Конечно, космосу нет до нашей Земли никакого дела. Как нет дела сукну бильярдного стола до разлетающихся по нему шаров. Космическое пространство недружелюбно. Хотя и мы сами для себя недружелюбны. Все войны человечество ведет из-за того, что по-разному представляет себе счастье. Но ведь на самом деле воюют не народы, даже не человек с человеком, а человек с самим собой. И воюет ради призрака гармонии — той самой, которую ищет русский космонавт. И будет искать, пока на землю не упадет капля молока.
«Я не возвращаюсь в своей памяти в школьные годы с любовью, как не возвращаются в места обид и поражений»
1 сентября 2021
Недавно, гуляя по городу, я увидел у мусорного контейнера выломанный дверной косяк с отметками роста. Есть свойства и повадки сугубо русские. Например, нигде больше не показывают в зеркало язык, если пришлось вернуться домой. Нигде не присаживаются помолчать перед долгой дорогой. И нигде, кажется, не отмечают рост детей на дверных косяках. Я подошел поближе. Сначала появился Антон. До шести лет он, судя по всему, был единственным ребенком. Но вот уже есть Ася, которая растет так быстро, что в восемь обгоняет своего старшего брата, и дальше зазор между ними только увеличивается. Потом целых три года наблюдения не ведутся. Но вдруг объявляются некие Петя с Олей. Сразу взрослые и высокие.

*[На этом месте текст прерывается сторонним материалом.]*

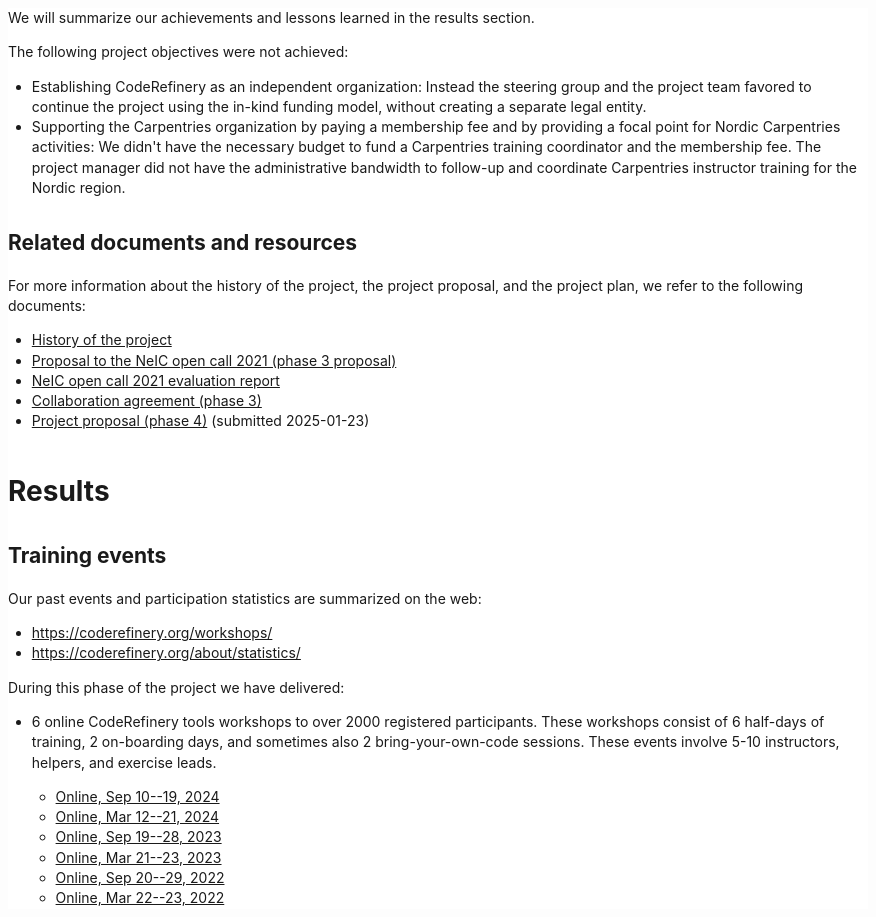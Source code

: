 We will summarize our achievements and lessons learned in the results section.

The following project objectives were not achieved:

- Establishing CodeRefinery as an independent organization:
  Instead the steering group and the project team favored to continue the
  project using the in-kind funding model, without creating a separate legal
  entity.
- Supporting the Carpentries organization by paying a membership fee and
  by providing a focal point for Nordic Carpentries activities: We didn't
  have the necessary budget to fund a Carpentries training coordinator and
  the membership fee. The project manager did not have the administrative
  bandwidth to follow-up and coordinate Carpentries instructor training for
  the Nordic region.


## Related documents and resources

For more information about the history of the project, the project proposal, and the project plan, we refer to the following documents:

- [History of the project](https://coderefinery.org/about/history/)
- [Proposal to the NeIC open call 2021 (phase 3 proposal)](https://coderefinery.org/about/reports/open-call-2021-proposal.pdf)
- [NeIC open call 2021 evaluation report](https://coderefinery.org/about/reports/open-call-2021-evaluation.pdf)
- [Collaboration agreement (phase 3)](https://coderefinery.org/about/reports/phase-3-collaboration-agreement.pdf)
- [Project proposal (phase 4)](https://github.com/coderefinery/reports-and-proposals/blob/main/phase-4-proposal/coderefinery-phase4-proposal.pdf) (submitted 2025-01-23)


# Results


## Training events

Our past events and participation statistics are summarized on the web:

- <https://coderefinery.org/workshops/>
- <https://coderefinery.org/about/statistics/>

During this phase of the project we have delivered:

- 6 online CodeRefinery tools workshops to over 2000 registered participants.
  These workshops consist of 6 half-days of training, 2 on-boarding days, and
  sometimes also 2 bring-your-own-code sessions. These events involve 5-10
  instructors, helpers, and exercise leads.

  - [Online, Sep 10--19, 2024](https://coderefinery.github.io/2024-09-10-workshop/)
  - [Online, Mar 12--21, 2024](https://coderefinery.github.io/2024-03-12-workshop/)
  - [Online, Sep 19--28, 2023](https://coderefinery.github.io/2023-09-19-workshop/)
  - [Online, Mar 21--23, 2023](https://coderefinery.github.io/2023-03-21-workshop/)
  - [Online, Sep 20--29, 2022](https://coderefinery.github.io/2022-09-20-workshop/)
  - [Online, Mar 22--23, 2022](https://coderefinery.github.io/2022-03-22-workshop/)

Почерк уже совсем другой, кажется, мужской, и засечки выписаны не карандашом, а маркером, крупными печатными буквами. Когда Асе исполнилось двенадцать, рядом с ее именем появляется неряшливо перечеркнутое слово «Коза», а потом вдруг пропадает Петя, и жизнь детей безвестной семьи застывает. И вот я вижу этот косяк на помойке. Наверное, после рождения дочери мама развелась, снова вышла замуж, и новый супруг въехал в ее квартиру со своими детьми. Что-то случилось с Петей, а дальше… ну дальше, должно быть, пришлось продавать квартиру, потому что семье не хватало жилплощади. И новые хозяева затеяли ремонт, выломав из дверного проема чужую реликвию и выставив ее к мусорному контейнеру. Детство по-настоящему заканчивается тогда, когда родители больше не записывают наш рост на дверных косяках.
У меня не так много вопросов ко вселенной, если точнее, их всего два. Первый: что все-таки означали буквы «СМ», которые учителя ставили вместо оценки под домашкой? И второй: почему из третьего класса мы сразу перепрыгнули в пятый? Куда подевался четвертый класс? В конечном итоге кто-нибудь зачтет нашему поколению тот непрожитый год? Станет ли он премиальной надбавкой к уже отмеренному сроку жизни? Несуществующий четвертый класс как пустота между замерами роста. Впрочем, есть вопросы, на которые и не хочется знать ответы. Так Джон Китс обвинил Ньютона в том, что тот «расплел радугу», научно объяснив ее природу.
Детская жизнь текла в своем русле, но никак не была названа. Но в детстве вещи не ищут своих имен. Искать, или, точнее, знать названия — это и есть главная задача школы. Я не возвращаюсь в своей памяти в школьные годы с любовью, как не возвращаются в места обид и поражений. Школу я вспоминаю как ежедневный бой (кстати, на днях откуда-то узнал, что в эфиопских школах на передних партах сидят слабослышащие ученики, потерявшие слух во время обстрелов на гражданской войне). Так вот, все лучшее, что связано у меня с тем долгим периодом, как бы не имеет отношения к самой школе.
Конечно, есть те, кого я вспоминаю с нежностью. Например, Игоря Петровича, учителя русского и литературы. Человек он был прямой, натура, как говорится, цельная. Любой вопросительный знак разгибал в восклицательный. Требовал ясности не только от нас, своих учеников, но и от самого русского языка. Сложносочиненные предложения в наших работах кромсал без жалости. В глазах его застыл строгий именительный падеж, а на лице играл гипертонический багрянец. Он давно умер.